Requirement
Reproduce the complete set of records exactly. No picture is to appear in the copy.

(Items from a dataset)
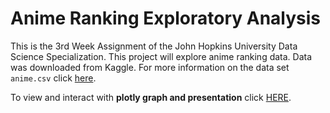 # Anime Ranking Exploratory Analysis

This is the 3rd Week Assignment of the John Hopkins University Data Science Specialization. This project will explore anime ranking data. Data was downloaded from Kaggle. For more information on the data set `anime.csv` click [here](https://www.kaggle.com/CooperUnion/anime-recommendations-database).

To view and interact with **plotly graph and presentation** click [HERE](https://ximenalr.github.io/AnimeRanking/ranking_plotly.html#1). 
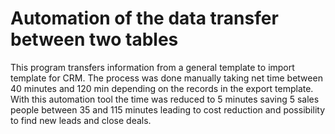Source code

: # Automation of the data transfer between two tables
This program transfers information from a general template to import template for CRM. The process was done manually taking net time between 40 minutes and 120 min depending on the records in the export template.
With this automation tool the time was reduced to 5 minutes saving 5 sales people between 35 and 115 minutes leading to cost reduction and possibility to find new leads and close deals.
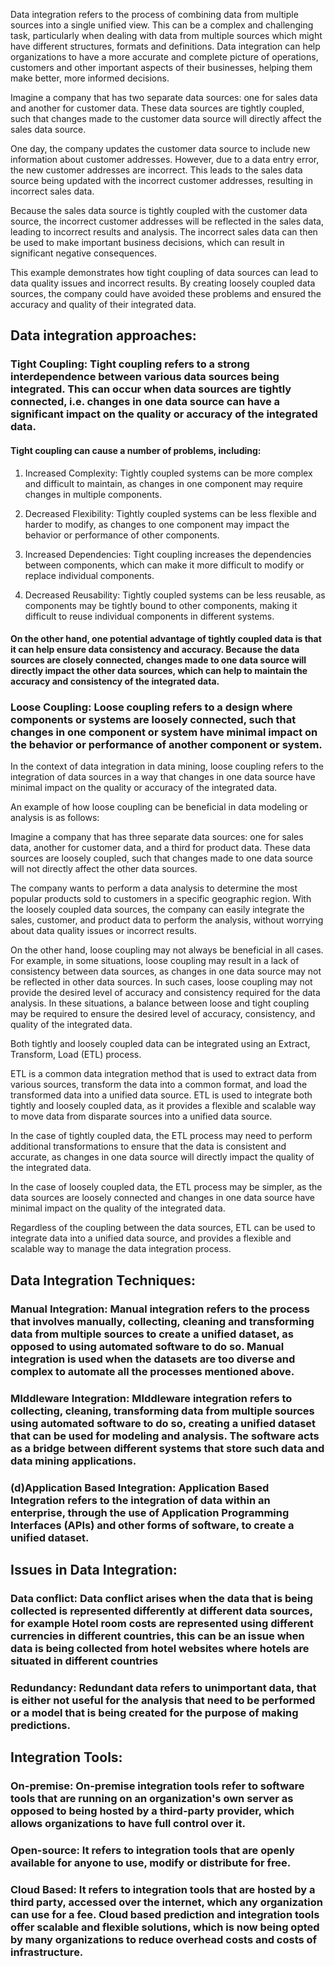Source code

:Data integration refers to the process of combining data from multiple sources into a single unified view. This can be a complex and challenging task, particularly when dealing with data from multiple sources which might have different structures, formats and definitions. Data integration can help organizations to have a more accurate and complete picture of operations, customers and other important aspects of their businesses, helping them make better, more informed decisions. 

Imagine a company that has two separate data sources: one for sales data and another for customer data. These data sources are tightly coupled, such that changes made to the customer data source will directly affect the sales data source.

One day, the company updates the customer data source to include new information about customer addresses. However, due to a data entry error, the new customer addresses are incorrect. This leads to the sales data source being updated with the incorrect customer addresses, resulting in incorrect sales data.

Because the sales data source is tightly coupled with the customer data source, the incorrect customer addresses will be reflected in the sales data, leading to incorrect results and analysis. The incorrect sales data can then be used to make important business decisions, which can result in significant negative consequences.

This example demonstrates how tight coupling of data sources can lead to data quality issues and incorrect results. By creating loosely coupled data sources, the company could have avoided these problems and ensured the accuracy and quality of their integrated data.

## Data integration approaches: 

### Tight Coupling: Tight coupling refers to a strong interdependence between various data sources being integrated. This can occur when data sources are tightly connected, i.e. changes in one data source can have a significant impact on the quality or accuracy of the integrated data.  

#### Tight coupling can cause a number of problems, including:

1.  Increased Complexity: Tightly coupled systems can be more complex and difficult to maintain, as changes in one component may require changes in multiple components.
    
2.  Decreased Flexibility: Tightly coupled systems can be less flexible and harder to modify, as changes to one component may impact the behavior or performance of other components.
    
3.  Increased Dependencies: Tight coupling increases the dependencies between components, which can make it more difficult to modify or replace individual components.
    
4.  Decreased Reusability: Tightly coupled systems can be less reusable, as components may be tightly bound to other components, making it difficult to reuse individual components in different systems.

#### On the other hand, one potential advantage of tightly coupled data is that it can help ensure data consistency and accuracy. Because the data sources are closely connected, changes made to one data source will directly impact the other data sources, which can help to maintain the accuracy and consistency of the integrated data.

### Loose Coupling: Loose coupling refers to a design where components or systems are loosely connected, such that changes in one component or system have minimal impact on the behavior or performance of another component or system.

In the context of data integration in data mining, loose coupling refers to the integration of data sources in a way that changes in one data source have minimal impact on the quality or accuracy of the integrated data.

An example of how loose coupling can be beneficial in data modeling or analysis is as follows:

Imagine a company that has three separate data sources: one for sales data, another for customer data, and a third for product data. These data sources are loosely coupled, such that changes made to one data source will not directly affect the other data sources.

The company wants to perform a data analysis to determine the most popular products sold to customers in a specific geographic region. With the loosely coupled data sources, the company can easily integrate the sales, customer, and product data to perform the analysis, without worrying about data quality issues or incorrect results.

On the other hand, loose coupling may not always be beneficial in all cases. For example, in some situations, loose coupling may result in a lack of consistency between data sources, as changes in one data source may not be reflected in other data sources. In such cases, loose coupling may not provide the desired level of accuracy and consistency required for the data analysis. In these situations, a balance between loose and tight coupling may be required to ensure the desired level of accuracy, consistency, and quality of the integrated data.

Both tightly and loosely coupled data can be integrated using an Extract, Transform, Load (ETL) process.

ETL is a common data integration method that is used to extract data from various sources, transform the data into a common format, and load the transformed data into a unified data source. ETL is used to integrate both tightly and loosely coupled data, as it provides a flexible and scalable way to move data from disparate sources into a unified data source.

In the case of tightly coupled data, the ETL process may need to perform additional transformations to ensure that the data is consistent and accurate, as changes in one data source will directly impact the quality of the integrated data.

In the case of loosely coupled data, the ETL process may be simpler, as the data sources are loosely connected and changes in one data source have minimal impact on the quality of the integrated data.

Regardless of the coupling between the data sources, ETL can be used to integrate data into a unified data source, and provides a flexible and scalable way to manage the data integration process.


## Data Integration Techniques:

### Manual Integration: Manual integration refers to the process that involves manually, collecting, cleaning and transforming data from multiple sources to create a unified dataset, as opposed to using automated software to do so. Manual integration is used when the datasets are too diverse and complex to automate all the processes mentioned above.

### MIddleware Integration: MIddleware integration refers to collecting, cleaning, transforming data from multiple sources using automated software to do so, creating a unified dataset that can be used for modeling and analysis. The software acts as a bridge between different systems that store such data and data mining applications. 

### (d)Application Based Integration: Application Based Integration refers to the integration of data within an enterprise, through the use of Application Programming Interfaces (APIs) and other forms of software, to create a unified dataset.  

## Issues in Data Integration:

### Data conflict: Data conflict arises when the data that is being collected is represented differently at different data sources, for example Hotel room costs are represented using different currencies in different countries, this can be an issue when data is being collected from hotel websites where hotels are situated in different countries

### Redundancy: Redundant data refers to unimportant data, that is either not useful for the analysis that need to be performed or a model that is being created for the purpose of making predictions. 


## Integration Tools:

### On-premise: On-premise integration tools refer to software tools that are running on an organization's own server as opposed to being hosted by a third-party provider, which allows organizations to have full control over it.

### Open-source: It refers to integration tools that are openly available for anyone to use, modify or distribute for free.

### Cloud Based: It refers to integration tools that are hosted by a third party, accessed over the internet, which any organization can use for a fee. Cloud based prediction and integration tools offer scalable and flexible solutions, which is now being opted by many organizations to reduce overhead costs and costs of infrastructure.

Solution for this task
 # Anime Ranking Exploratory Analysis

This is the 3rd Week Assignment of the John Hopkins University Data Science Specialization. This project will explore anime ranking data. Data was downloaded from Kaggle. For more information on the data set `anime.csv` click [here](https://www.kaggle.com/CooperUnion/anime-recommendations-database).

To view and interact with **plotly graph and presentation** click [HERE](https://ximenalr.github.io/AnimeRanking/ranking_plotly.html#1). 
Source code

: # Automation of the data transfer between two tables
This program transfers information from a general template to import template for CRM. The process was done manually taking net time between 40 minutes and 120 min depending on the records in the export template.
With this automation tool the time was reduced to 5 minutes saving 5 sales people between 35 and 115 minutes leading to cost reduction and possibility to find new leads and close deals.
Source code

:Data integration refers to the process of combining data from multiple sources into a single unified view. This can be a complex and challenging task, particularly when dealing with data from multiple sources which might have different structures, formats and definitions. Data integration can help organizations to have a more accurate and complete picture of operations, customers and other important aspects of their businesses, helping them make better, more informed decisions. 

Imagine a company that has two separate data sources: one for sales data and another for customer data. These data sources are tightly coupled, such that changes made to the customer data source will directly affect the sales data source.

One day, the company updates the customer data source to include new information about customer addresses. However, due to a data entry error, the new customer addresses are incorrect. This leads to the sales data source being updated with the incorrect customer addresses, resulting in incorrect sales data.

Because the sales data source is tightly coupled with the customer data source, the incorrect customer addresses will be reflected in the sales data, leading to incorrect results and analysis. The incorrect sales data can then be used to make important business decisions, which can result in significant negative consequences.

This example demonstrates how tight coupling of data sources can lead to data quality issues and incorrect results. By creating loosely coupled data sources, the company could have avoided these problems and ensured the accuracy and quality of their integrated data.

## Data integration approaches: 

### Tight Coupling: Tight coupling refers to a strong interdependence between various data sources being integrated. This can occur when data sources are tightly connected, i.e. changes in one data source can have a significant impact on the quality or accuracy of the integrated data.  

#### Tight coupling can cause a number of problems, including:

1.  Increased Complexity: Tightly coupled systems can be more complex and difficult to maintain, as changes in one component may require changes in multiple components.
    
2.  Decreased Flexibility: Tightly coupled systems can be less flexible and harder to modify, as changes to one component may impact the behavior or performance of other components.
    
3.  Increased Dependencies: Tight coupling increases the dependencies between components, which can make it more difficult to modify or replace individual components.
    
4.  Decreased Reusability: Tightly coupled systems can be less reusable, as components may be tightly bound to other components, making it difficult to reuse individual components in different systems.

#### On the other hand, one potential advantage of tightly coupled data is that it can help ensure data consistency and accuracy. Because the data sources are closely connected, changes made to one data source will directly impact the other data sources, which can help to maintain the accuracy and consistency of the integrated data.

### Loose Coupling: Loose coupling refers to a design where components or systems are loosely connected, such that changes in one component or system have minimal impact on the behavior or performance of another component or system.

In the context of data integration in data mining, loose coupling refers to the integration of data sources in a way that changes in one data source have minimal impact on the quality or accuracy of the integrated data.

An example of how loose coupling can be beneficial in data modeling or analysis is as follows:

Imagine a company that has three separate data sources: one for sales data, another for customer data, and a third for product data. These data sources are loosely coupled, such that changes made to one data source will not directly affect the other data sources.

The company wants to perform a data analysis to determine the most popular products sold to customers in a specific geographic region. With the loosely coupled data sources, the company can easily integrate the sales, customer, and product data to perform the analysis, without worrying about data quality issues or incorrect results.

On the other hand, loose coupling may not always be beneficial in all cases. For example, in some situations, loose coupling may result in a lack of consistency between data sources, as changes in one data source may not be reflected in other data sources. In such cases, loose coupling may not provide the desired level of accuracy and consistency required for the data analysis. In these situations, a balance between loose and tight coupling may be required to ensure the desired level of accuracy, consistency, and quality of the integrated data.

Both tightly and loosely coupled data can be integrated using an Extract, Transform, Load (ETL) process.

ETL is a common data integration method that is used to extract data from various sources, transform the data into a common format, and load the transformed data into a unified data source. ETL is used to integrate both tightly and loosely coupled data, as it provides a flexible and scalable way to move data from disparate sources into a unified data source.

In the case of tightly coupled data, the ETL process may need to perform additional transformations to ensure that the data is consistent and accurate, as changes in one data source will directly impact the quality of the integrated data.

In the case of loosely coupled data, the ETL process may be simpler, as the data sources are loosely connected and changes in one data source have minimal impact on the quality of the integrated data.

Regardless of the coupling between the data sources, ETL can be used to integrate data into a unified data source, and provides a flexible and scalable way to manage the data integration process.


## Data Integration Techniques:

### Manual Integration: Manual integration refers to the process that involves manually, collecting, cleaning and transforming data from multiple sources to create a unified dataset, as opposed to using automated software to do so. Manual integration is used when the datasets are too diverse and complex to automate all the processes mentioned above.

### MIddleware Integration: MIddleware integration refers to collecting, cleaning, transforming data from multiple sources using automated software to do so, creating a unified dataset that can be used for modeling and analysis. The software acts as a bridge between different systems that store such data and data mining applications. 

### (d)Application Based Integration: Application Based Integration refers to the integration of data within an enterprise, through the use of Application Programming Interfaces (APIs) and other forms of software, to create a unified dataset.  

## Issues in Data Integration:

### Data conflict: Data conflict arises when the data that is being collected is represented differently at different data sources, for example Hotel room costs are represented using different currencies in different countries, this can be an issue when data is being collected from hotel websites where hotels are situated in different countries

### Redundancy: Redundant data refers to unimportant data, that is either not useful for the analysis that need to be performed or a model that is being created for the purpose of making predictions. 


## Integration Tools:

### On-premise: On-premise integration tools refer to software tools that are running on an organization's own server as opposed to being hosted by a third-party provider, which allows organizations to have full control over it.

### Open-source: It refers to integration tools that are openly available for anyone to use, modify or distribute for free.

### Cloud Based: It refers to integration tools that are hosted by a third party, accessed over the internet, which any organization can use for a fee. Cloud based prediction and integration tools offer scalable and flexible solutions, which is now being opted by many organizations to reduce overhead costs and costs of infrastructure.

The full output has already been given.